The LED driver 104 may, for example, be configured to adjust the intensity of the LED light source 102 at the low-end intensity L_LEAnd high end intensity L_HEIn the meantime. The LED driver 104 may be configured to adjust the intensity of the LED light source 102 using a Current Constant Reduction (CCR) technique, a Pulse Width Modulation (PWM) technique, and/or a Pulse Frequency Modulation (PFM) technique. Additionally or alternatively, the LED driver 104 may be configured to turn the LED light sources 102 on and off to adjust the intensity of the LED light sources 102 and/or to adjust the color (e.g., color temperature) of the LED light sources 102.

The control signal V generated by the load control device 120_CSMay be affected by interference and/or electromagnetic properties of components located between the control device 120 and the LED driver 104. For example, control wiring 110 may enable control signal V received by LED driver 104_CSIs degraded (e.g. due to resistance in the wires_CSVoltage drop of magnitude of). Control signal V_CSMay affect the operation of the LED driver 104. For example, a user may manipulate the load control device 120 to control the signal V_CSIs controlled to an amplitude of 1V in order to aim at setting the light level of the LED light source 102 to the low-end intensity L_LE. Signal due to control wiring 110Degradation, the LED driver 104 may misinterpret the control signal V_CSAnd the target intensity L of the LED light source 102 is adjusted_TRGTSet to a value different from the value intended by the user. For example, when the load control device 120 generates the control signal V_CSTo control the LED light source 102 to a low end intensity L_LEThe control signal V received by the LED driver 104_CSMay have an amplitude of 0.8V instead of 1V, which may result in a "dead stroke" during adjustment of the intensity adjustment actuator of the load control device 120, because when the control signal V is present_CSIs less than 1V (e.g., when the control signal V received by the LED driver 104 is less than 1V_CSBetween 0.8V and 1V) the LED driver 104 may not be able to control the signal V_CSAnd responding.
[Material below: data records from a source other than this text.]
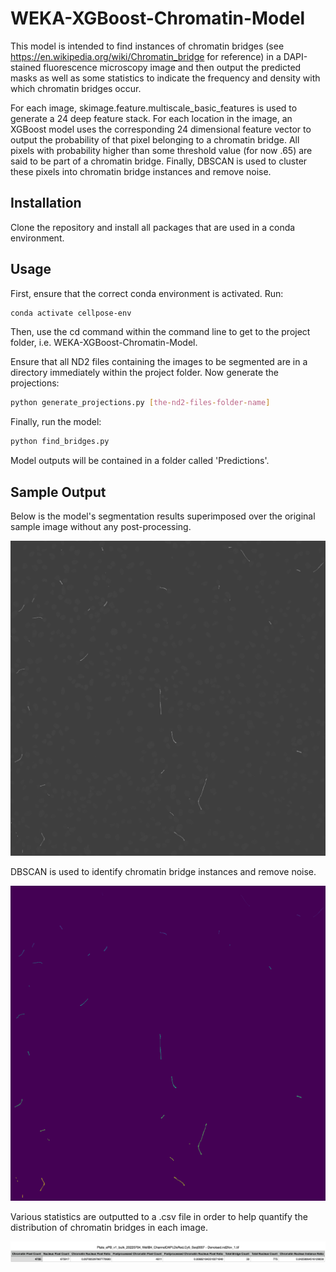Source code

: # WEKA-XGBoost-Chromatin-Model

This model is intended to find instances of chromatin bridges (see https://en.wikipedia.org/wiki/Chromatin_bridge for reference) in a DAPI-stained fluorescence microscopy image and then output the predicted masks as well as some statistics to indicate the frequency and density with which chromatin bridges occur.

For each image, skimage.feature.multiscale_basic_features is used to generate a 24 deep feature stack. For each location in the image, an XGBoost model uses the corresponding 24 dimensional feature vector to output the probability of that pixel belonging to a chromatin bridge. All pixels with probability higher than some threshold value (for now .65) are said to be part of a chromatin bridge. Finally, DBSCAN is used to cluster these pixels into chromatin bridge instances and remove noise.  

## Installation

Clone the repository and install all packages that are used in a conda environment.

## Usage

First, ensure that the correct conda environment is activated. Run:
```bash
conda activate cellpose-env
```

Then, use the cd command within the command line to get to the project folder, i.e. WEKA-XGBoost-Chromatin-Model.

Ensure that all ND2 files containing the images to be segmented are in a directory immediately within the project folder. Now generate the projections:
```bash
python generate_projections.py [the-nd2-files-folder-name]
```

Finally, run the model:
```bash
python find_bridges.py
```

Model outputs will be contained in a folder called 'Predictions'.

## Sample Output

Below is the model's segmentation results superimposed over the original sample image without any post-processing.

<img src="Predictions/Plate_ePB_v1_bulk_20220704_WellB4_ChannelDAPI,DsRed,Cy5_Seq0007 - Denoised.nd2fov_1.tif_PRED.png">

DBSCAN is used to identify chromatin bridge instances and remove noise.

<img src="Predictions/Plate_ePB_v1_bulk_20220704_WellB4_ChannelDAPI,DsRed,Cy5_Seq0007 - Denoised.nd2fov_1.tif_PRED_INSTANCE_MASK.png">

Various statistics are outputted to a .csv file in order to help quantify the distribution of chromatin bridges in each image.

<img src="/Sample Statistics Output.png">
The LED driver 104 may be configured to respond to detecting the control signal V_CSAt a stored low end amplitude V representing an end point of the dimming curve_LEAnd a stored high-end amplitude V_HEOut of range to rescale the dimming curve. The LED driver 104 may be configured to respond to the first power-up by the initially stored low-side amplitude V_LEAnd a high end amplitude V_HEThe defined dimming curve adjusts the intensity of the LED light source. The LED driver 104 may be configured to measure the control signal V_CSAnd the measured voltage is compared with a low-end amplitude V_LEAnd a high end amplitude V_HEA comparison is made. If the control signal V_CSIs less than the low-end amplitude V_LEThen LED driver 104 may store the low-end magnitude V_LEUpdated to be equal to the control signal V_CSAnd rescaling the stored dimming curve based on the updated low-end amplitude. If the control signal V_CSIs greater than the high-end amplitude V_HEThen LED driver 104 may store the high-end magnitude V as stored_HEUpdated to be equal to the control signal V_CSAnd rescaling the stored dimming curve based on the updated high-end amplitude.

The LED driver 104 may be configured to measure the control signal V_CSTo determine the amplitude of the firstControl signal V at secondary power-on_CSWhether the amplitude of (d) falls within the stored low-end amplitude V_LEAnd a stored high-end amplitude V_HEOut of the range of (a). Additionally, the LED driver 104 may be configured to periodically measure the control signal V_CSTo determine the control signal V during normal operation of the LED driver 104_CSWhether the amplitude of (d) falls within the stored low-end amplitude V_LEAnd a stored high-end amplitude V_HEOut of the range of (a). Finally, the LED driver 104 may be configured to be placed in a special calibration mode, wherein the LED driver 104 may measure the control signal V_CSTo determine the control signal V_CSWhether the amplitude of (d) falls within the stored low-end amplitude V_LEAnd a stored high-end amplitude V_HEOut of the range of (a).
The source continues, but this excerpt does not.